Thursday, May 3, 2007
Name Calling Makes You Smarter
Bill O'Reilly is a helluva TV guy. He knows the medium, knows how to work an audience, and according to a new study he knows how to call people names -- every 7 seconds!
You have to respect skill like that.
To be fair, this bad-mouthing every 6.8 seconds occurs only during that brief editorial he gives at the beginning of every The O'Reilly Factor. No way he can keep that up for an hour. No one can. I know, I've tried it in my classes.
So what does this have to do with political knowledge, with what people know? The Pew Center reports that the O'Reilly audience is pretty damn smart, at least compared with the audiences gathered by other news and entertainment outlets.
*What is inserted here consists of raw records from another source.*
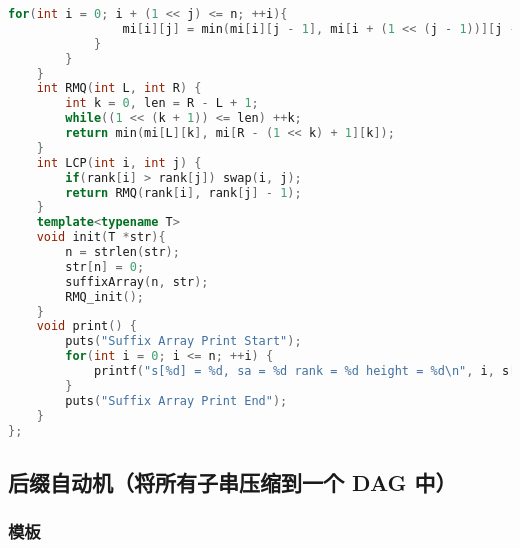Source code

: \begin{lstlisting}[language=C++]
            for(int i = 0; i + (1 << j) <= n; ++i){
                mi[i][j] = min(mi[i][j - 1], mi[i + (1 << (j - 1))][j - 1]);
            }
        }
    }
    int RMQ(int L, int R) {
        int k = 0, len = R - L + 1;
        while((1 << (k + 1)) <= len) ++k;
        return min(mi[L][k], mi[R - (1 << k) + 1][k]);
    }
    int LCP(int i, int j) {
        if(rank[i] > rank[j]) swap(i, j);
        return RMQ(rank[i], rank[j] - 1);
    }
    template<typename T>
    void init(T *str){
        n = strlen(str);
        str[n] = 0;
        suffixArray(n, str);
        RMQ_init();
    }
    void print() {
        puts("Suffix Array Print Start");
        for(int i = 0; i <= n; ++i) {
            printf("s[%d] = %d, sa = %d rank = %d height = %d\n", i, s[i], sa[i], rank[i], height[i]);
        }
        puts("Suffix Array Print End");
    }
};
\end{lstlisting}

\subsection{后缀自动机（将所有子串压缩到一个 DAG 中）}

\subsubsection{模板}

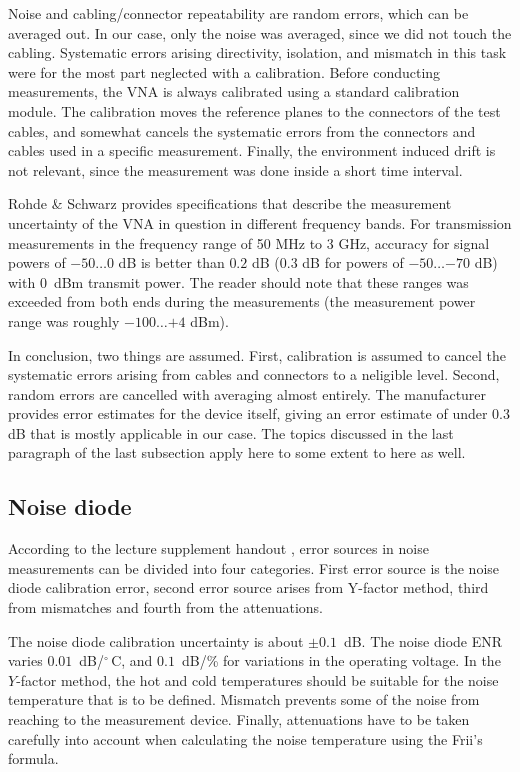 \documentclass[a4paper, 12pt]{article}
\begin{document}
Noise and cabling/connector repeatability are random errors, which can be averaged 
out. In our case, only the noise was averaged, since we did not touch the cabling. 
Systematic errors arising directivity, isolation, and mismatch in this task were
for the most part neglected with a calibration. Before conducting measurements, 
the VNA is always calibrated using a standard calibration module. The calibration 
moves the reference planes to the connectors of the test cables, and somewhat 
cancels the systematic errors from the connectors and cables used in a specific 
measurement. Finally, the environment induced drift is not relevant, since the 
measurement was done inside a short time interval.

Rohde \& Schwarz provides specifications that describe the measurement uncertainty 
of the VNA in question in different frequency bands. For transmission measurements 
in the frequency range of 50 MHz to 3 GHz, accuracy for signal powers of $-50 \ldots 0$ 
dB is better than $0.2$ dB ($0.3$ dB for powers of $-50 \ldots {-70}$ dB) with 0~dBm 
transmit power. \cite{vna} The reader should note that these ranges was exceeded 
from both ends during the measurements (the measurement power range was roughly 
$-100 \ldots {+4}$ dBm). 

In conclusion, two things are assumed. First, calibration is assumed to cancel the 
systematic errors arising from cables and connectors to a neligible level. Second, 
random errors are cancelled with averaging almost entirely. The manufacturer provides 
error estimates for the device itself, giving an error estimate of under $0.3$ dB that 
is mostly applicable in our case. The topics discussed in the last paragraph of the 
last subsection apply here to some extent to here as well.


\subsection{Noise diode}

According to the lecture supplement handout \cite{kakkaa_huuleen}, error sources in noise 
measurements can be divided into four categories. First error source is the noise diode 
calibration error, second error source arises from Y-factor method, third from mismatches 
and fourth from the attenuations.

The noise diode calibration uncertainty is about $\pm0.1$~dB. The noise diode ENR varies 
$0.01$~dB/${}^\circ \mathrm{\,C}$, and $0.1$~dB/\% for variations in the operating voltage. 
In the $Y$-factor method, the hot and cold temperatures should be suitable for the noise 
temperature that is to be defined. Mismatch prevents some of the noise from reaching to 
the measurement device. Finally, attenuations have to be taken carefully into account when 
calculating the noise temperature using the Frii's formula.
\end{document}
Nationwide about 35% of Americans score in the "high knowledge" category in the Pew study while 51% of the O'Reilly audience scores at that rate.
The dumbest audience? Morning network television shows at 34%. Then again, you probably already knew that. The highest? Visitors to newspaper web sites and viewers of the Jon Stewart/Stephen Colbert tandem on Comedy Central.
So it isn't just calling names that makes people smart, it's making the news funny? No, it has more to do with the kind of audience each source draws. Fox News is only at 35%, after all, while the CNN audience is at 41%, meaning I suppose that only the smart Fox viewers watch O'Reilly's name calling while those without a clue watch the rest of the network programs.
Then again, I suspect we already knew that.